◆ **Problem**
All that is needed is the line containing "## Adding the StatsDReporterFactory" together with each line after it, transcribed exactly to the end of the records.

[[ Dataset records, beginning ]]

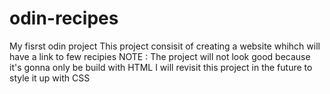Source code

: # odin-recipes

My fisrst odin project 
This project consisit of creating a website whihch will have a link to few recipies 
NOTE : The project will not look good because it's gonna only be build with HTML
I will revisit this project in the future to style it up with CSS 
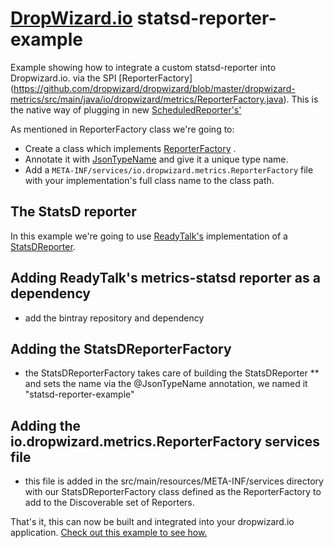 # [DropWizard.io](http://www.dropwizard.io/) statsd-reporter-example
Example showing how to integrate a custom statsd-reporter into Dropwizard.io. via the SPI [ReporterFactory]
(https://github.com/dropwizard/dropwizard/blob/master/dropwizard-metrics/src/main/java/io/dropwizard/metrics/ReporterFactory.java).  This is the native way of plugging in new [ScheduledReporter's'](https://github.com/dropwizard/metrics/blob/v3.1.2/metrics-core/src/main/java/com/codahale/metrics/ScheduledReporter.java) 

As mentioned in ReporterFactory class we're going to:

* Create a class which implements [ReporterFactory](https://github.com/dropwizard/dropwizard/blob/master/dropwizard-metrics/src/main/java/io/dropwizard/metrics/ReporterFactory.java) .
* Annotate it with [JsonTypeName](https://github.com/FasterXML/jackson-annotations/blob/master/src/main/java/com/fasterxml/jackson/annotation/JsonTypeName.java) and give it a unique type name.
* Add a `META-INF/services/io.dropwizard.metrics.ReporterFactory` file with your implementation's full class name to the class path.

## The StatsD reporter
In this example we're going to use [ReadyTalk's](https://github.com/ReadyTalk/metrics-statsd) implementation of a [StatsDReporter](https://github.com/ReadyTalk/metrics-statsd/blob/master/metrics3-statsd/src/main/java/com/readytalk/metrics/StatsDReporter.java).

## Adding ReadyTalk's metrics-statsd reporter as a dependency
* add the bintray repository and dependency 

## Adding the StatsDReporterFactory
* the StatsDReporterFactory takes care of building the StatsDReporter 
** and sets the name via the @JsonTypeName annotation, we named it "statsd-reporter-example"

## Adding the io.dropwizard.metrics.ReporterFactory services file
* this file is added in the src/main/resources/META-INF/services directory with our StatsDReporterFactory class defined as the ReporterFactory to add to the Discoverable set of Reporters.

That's it, this can now be built and integrated into your dropwizard.io application. 
[Check out this example to see how.](http://github.com/example-for-integratinthisthing)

[[ Dataset records, end ]]

◆ **Exercise solution**
## Adding the StatsDReporterFactory
* the StatsDReporterFactory takes care of building the StatsDReporter 
** and sets the name via the @JsonTypeName annotation, we named it "statsd-reporter-example"

## Adding the io.dropwizard.metrics.ReporterFactory services file
* this file is added in the src/main/resources/META-INF/services directory with our StatsDReporterFactory class defined as the ReporterFactory to add to the Discoverable set of Reporters.

That's it, this can now be built and integrated into your dropwizard.io application. 
[Check out this example to see how.](http://github.com/example-for-integratinthisthing)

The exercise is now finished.